Extract precisely the lines of the entries below, from the first line through the line containing "un autre compilateur".

(Beginning of Extracted data)

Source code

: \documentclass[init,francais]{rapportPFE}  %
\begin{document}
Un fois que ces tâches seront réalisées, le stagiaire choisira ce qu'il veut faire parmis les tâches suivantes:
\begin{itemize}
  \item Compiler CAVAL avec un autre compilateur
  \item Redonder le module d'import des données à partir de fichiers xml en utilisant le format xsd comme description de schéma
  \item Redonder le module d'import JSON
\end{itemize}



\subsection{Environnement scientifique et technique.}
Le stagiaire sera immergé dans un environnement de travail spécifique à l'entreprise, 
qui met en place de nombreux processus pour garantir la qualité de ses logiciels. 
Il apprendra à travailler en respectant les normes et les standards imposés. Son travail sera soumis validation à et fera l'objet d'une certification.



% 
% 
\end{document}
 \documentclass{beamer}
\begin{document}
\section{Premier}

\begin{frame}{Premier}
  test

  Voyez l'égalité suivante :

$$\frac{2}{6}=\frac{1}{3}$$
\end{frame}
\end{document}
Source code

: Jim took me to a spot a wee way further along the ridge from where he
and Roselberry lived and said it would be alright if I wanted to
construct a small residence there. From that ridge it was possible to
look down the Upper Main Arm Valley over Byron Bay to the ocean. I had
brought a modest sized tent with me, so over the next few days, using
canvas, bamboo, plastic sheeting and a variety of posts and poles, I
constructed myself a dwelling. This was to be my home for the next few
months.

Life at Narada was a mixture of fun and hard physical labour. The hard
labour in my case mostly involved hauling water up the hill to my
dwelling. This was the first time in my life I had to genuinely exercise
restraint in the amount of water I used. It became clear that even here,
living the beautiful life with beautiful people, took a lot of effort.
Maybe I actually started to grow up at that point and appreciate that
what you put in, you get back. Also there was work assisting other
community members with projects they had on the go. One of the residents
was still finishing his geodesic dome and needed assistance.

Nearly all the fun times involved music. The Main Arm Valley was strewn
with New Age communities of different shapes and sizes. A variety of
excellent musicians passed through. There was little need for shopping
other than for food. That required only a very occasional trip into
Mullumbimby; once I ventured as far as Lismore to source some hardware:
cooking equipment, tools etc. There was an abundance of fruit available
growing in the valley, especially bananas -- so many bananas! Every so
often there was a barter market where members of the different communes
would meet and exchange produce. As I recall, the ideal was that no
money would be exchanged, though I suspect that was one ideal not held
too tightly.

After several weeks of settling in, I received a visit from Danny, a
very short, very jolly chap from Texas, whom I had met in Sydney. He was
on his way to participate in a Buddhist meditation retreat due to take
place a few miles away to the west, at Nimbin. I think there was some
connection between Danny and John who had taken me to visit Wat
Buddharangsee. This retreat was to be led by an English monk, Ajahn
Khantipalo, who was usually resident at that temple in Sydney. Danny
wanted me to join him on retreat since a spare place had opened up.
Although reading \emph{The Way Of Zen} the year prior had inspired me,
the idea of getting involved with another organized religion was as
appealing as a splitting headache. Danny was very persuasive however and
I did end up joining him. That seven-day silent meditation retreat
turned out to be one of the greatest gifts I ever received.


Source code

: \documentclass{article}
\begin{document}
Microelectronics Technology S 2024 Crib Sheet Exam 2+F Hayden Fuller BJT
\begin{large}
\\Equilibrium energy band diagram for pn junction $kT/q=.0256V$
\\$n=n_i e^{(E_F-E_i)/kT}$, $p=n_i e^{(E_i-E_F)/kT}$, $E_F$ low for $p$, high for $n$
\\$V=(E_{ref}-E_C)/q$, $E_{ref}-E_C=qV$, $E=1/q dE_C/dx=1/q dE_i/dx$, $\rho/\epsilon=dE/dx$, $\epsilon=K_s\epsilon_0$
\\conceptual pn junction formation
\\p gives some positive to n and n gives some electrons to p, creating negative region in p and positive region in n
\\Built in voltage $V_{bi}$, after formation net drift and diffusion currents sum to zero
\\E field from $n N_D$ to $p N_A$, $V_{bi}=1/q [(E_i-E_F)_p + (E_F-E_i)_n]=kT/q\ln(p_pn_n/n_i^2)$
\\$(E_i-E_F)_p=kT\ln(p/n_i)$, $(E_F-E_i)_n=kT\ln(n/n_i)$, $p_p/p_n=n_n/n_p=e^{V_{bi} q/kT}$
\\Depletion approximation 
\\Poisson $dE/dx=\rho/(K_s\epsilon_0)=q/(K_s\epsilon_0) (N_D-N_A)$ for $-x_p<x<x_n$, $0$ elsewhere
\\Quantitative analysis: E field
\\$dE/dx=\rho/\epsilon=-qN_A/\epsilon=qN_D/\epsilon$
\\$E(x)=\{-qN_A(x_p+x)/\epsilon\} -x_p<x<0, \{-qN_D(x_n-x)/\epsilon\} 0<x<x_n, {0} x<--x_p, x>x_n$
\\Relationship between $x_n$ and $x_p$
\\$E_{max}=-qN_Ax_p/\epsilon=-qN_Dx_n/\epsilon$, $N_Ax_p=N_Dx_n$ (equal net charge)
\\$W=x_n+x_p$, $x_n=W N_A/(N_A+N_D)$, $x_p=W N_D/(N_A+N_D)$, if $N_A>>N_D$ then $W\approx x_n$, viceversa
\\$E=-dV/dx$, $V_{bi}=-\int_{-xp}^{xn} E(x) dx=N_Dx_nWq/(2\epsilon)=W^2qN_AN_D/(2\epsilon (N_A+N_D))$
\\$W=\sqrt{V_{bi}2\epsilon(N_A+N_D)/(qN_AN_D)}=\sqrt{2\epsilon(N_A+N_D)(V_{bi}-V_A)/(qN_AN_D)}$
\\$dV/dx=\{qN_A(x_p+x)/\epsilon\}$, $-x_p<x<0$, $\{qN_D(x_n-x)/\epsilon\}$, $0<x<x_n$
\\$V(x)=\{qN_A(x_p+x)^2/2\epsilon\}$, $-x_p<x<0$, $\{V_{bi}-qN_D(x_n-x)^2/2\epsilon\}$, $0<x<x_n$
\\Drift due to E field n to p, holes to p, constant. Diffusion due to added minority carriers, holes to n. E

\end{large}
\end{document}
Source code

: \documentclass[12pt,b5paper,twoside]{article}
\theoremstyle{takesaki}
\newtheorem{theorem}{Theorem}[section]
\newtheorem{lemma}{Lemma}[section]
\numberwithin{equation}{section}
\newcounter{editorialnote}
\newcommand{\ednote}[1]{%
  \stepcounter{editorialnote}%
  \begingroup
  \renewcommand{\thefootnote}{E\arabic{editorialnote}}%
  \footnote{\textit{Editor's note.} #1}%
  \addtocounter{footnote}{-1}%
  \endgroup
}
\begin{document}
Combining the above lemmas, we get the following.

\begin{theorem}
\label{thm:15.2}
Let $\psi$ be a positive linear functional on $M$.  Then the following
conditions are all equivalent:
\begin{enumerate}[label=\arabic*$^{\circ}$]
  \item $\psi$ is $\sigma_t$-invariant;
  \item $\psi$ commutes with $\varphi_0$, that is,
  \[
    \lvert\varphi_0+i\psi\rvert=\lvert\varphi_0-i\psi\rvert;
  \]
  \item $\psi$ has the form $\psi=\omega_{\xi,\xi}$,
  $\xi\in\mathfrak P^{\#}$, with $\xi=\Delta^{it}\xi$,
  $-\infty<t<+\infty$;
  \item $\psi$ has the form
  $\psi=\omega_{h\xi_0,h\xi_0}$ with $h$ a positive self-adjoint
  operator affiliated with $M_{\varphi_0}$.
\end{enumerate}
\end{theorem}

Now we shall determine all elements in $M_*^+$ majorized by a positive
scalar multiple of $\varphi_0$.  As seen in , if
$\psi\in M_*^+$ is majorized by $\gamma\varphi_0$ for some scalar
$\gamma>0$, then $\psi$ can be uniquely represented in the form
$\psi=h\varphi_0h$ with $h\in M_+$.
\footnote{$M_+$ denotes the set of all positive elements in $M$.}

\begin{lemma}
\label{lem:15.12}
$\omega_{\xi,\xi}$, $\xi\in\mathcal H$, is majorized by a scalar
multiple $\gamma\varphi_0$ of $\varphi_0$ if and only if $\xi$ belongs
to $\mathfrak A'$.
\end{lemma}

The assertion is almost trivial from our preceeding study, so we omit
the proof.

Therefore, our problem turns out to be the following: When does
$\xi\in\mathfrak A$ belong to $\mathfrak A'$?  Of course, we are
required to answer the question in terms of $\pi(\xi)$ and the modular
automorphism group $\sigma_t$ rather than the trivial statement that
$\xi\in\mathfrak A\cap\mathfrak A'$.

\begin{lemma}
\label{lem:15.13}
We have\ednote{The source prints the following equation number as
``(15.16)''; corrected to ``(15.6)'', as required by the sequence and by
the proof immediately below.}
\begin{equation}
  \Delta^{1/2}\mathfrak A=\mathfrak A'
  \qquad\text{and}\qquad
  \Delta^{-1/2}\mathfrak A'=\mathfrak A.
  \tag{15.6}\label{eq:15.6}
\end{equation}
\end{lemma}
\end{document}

(End of Extracted data)

> _Your solution_:
Source code

: \documentclass[init,francais]{rapportPFE}  %
\begin{document}
Un fois que ces tâches seront réalisées, le stagiaire choisira ce qu'il veut faire parmis les tâches suivantes:
\begin{itemize}
  \item Compiler CAVAL avec un autre compilateur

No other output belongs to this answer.